→ **Action item**
Could you return the data below exactly as it appears?

[Saved entries]
· · · · ·

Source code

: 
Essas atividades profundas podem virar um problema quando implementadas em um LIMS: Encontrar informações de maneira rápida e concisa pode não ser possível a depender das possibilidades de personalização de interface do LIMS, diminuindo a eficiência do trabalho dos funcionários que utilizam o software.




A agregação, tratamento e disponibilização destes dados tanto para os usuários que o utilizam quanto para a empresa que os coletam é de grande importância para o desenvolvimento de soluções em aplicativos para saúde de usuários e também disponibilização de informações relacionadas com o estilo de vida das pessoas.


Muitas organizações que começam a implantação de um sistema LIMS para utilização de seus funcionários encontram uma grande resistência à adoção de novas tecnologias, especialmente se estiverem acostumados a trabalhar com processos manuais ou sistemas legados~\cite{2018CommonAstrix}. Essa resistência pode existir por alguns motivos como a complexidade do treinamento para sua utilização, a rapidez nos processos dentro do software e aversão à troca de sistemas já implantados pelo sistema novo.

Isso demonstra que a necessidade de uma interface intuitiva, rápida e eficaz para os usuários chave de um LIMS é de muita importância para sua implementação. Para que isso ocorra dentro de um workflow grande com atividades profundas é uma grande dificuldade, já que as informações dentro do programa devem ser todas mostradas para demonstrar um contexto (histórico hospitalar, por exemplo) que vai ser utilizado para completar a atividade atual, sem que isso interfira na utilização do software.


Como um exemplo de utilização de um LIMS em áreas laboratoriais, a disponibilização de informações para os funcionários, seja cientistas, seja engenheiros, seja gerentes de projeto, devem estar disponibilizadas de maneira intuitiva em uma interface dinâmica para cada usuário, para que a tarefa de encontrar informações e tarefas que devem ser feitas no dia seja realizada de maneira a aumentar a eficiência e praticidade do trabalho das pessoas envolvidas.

· · · · ·

→ **Reply**
Source code

: 
Essas atividades profundas podem virar um problema quando implementadas em um LIMS: Encontrar informações de maneira rápida e concisa pode não ser possível a depender das possibilidades de personalização de interface do LIMS, diminuindo a eficiência do trabalho dos funcionários que utilizam o software.




A agregação, tratamento e disponibilização destes dados tanto para os usuários que o utilizam quanto para a empresa que os coletam é de grande importância para o desenvolvimento de soluções em aplicativos para saúde de usuários e também disponibilização de informações relacionadas com o estilo de vida das pessoas.


Muitas organizações que começam a implantação de um sistema LIMS para utilização de seus funcionários encontram uma grande resistência à adoção de novas tecnologias, especialmente se estiverem acostumados a trabalhar com processos manuais ou sistemas legados~\cite{2018CommonAstrix}. Essa resistência pode existir por alguns motivos como a complexidade do treinamento para sua utilização, a rapidez nos processos dentro do software e aversão à troca de sistemas já implantados pelo sistema novo.

Isso demonstra que a necessidade de uma interface intuitiva, rápida e eficaz para os usuários chave de um LIMS é de muita importância para sua implementação. Para que isso ocorra dentro de um workflow grande com atividades profundas é uma grande dificuldade, já que as informações dentro do programa devem ser todas mostradas para demonstrar um contexto (histórico hospitalar, por exemplo) que vai ser utilizado para completar a atividade atual, sem que isso interfira na utilização do software.


Como um exemplo de utilização de um LIMS em áreas laboratoriais, a disponibilização de informações para os funcionários, seja cientistas, seja engenheiros, seja gerentes de projeto, devem estar disponibilizadas de maneira intuitiva em uma interface dinâmica para cada usuário, para que a tarefa de encontrar informações e tarefas que devem ser feitas no dia seja realizada de maneira a aumentar a eficiência e praticidade do trabalho das pessoas envolvidas.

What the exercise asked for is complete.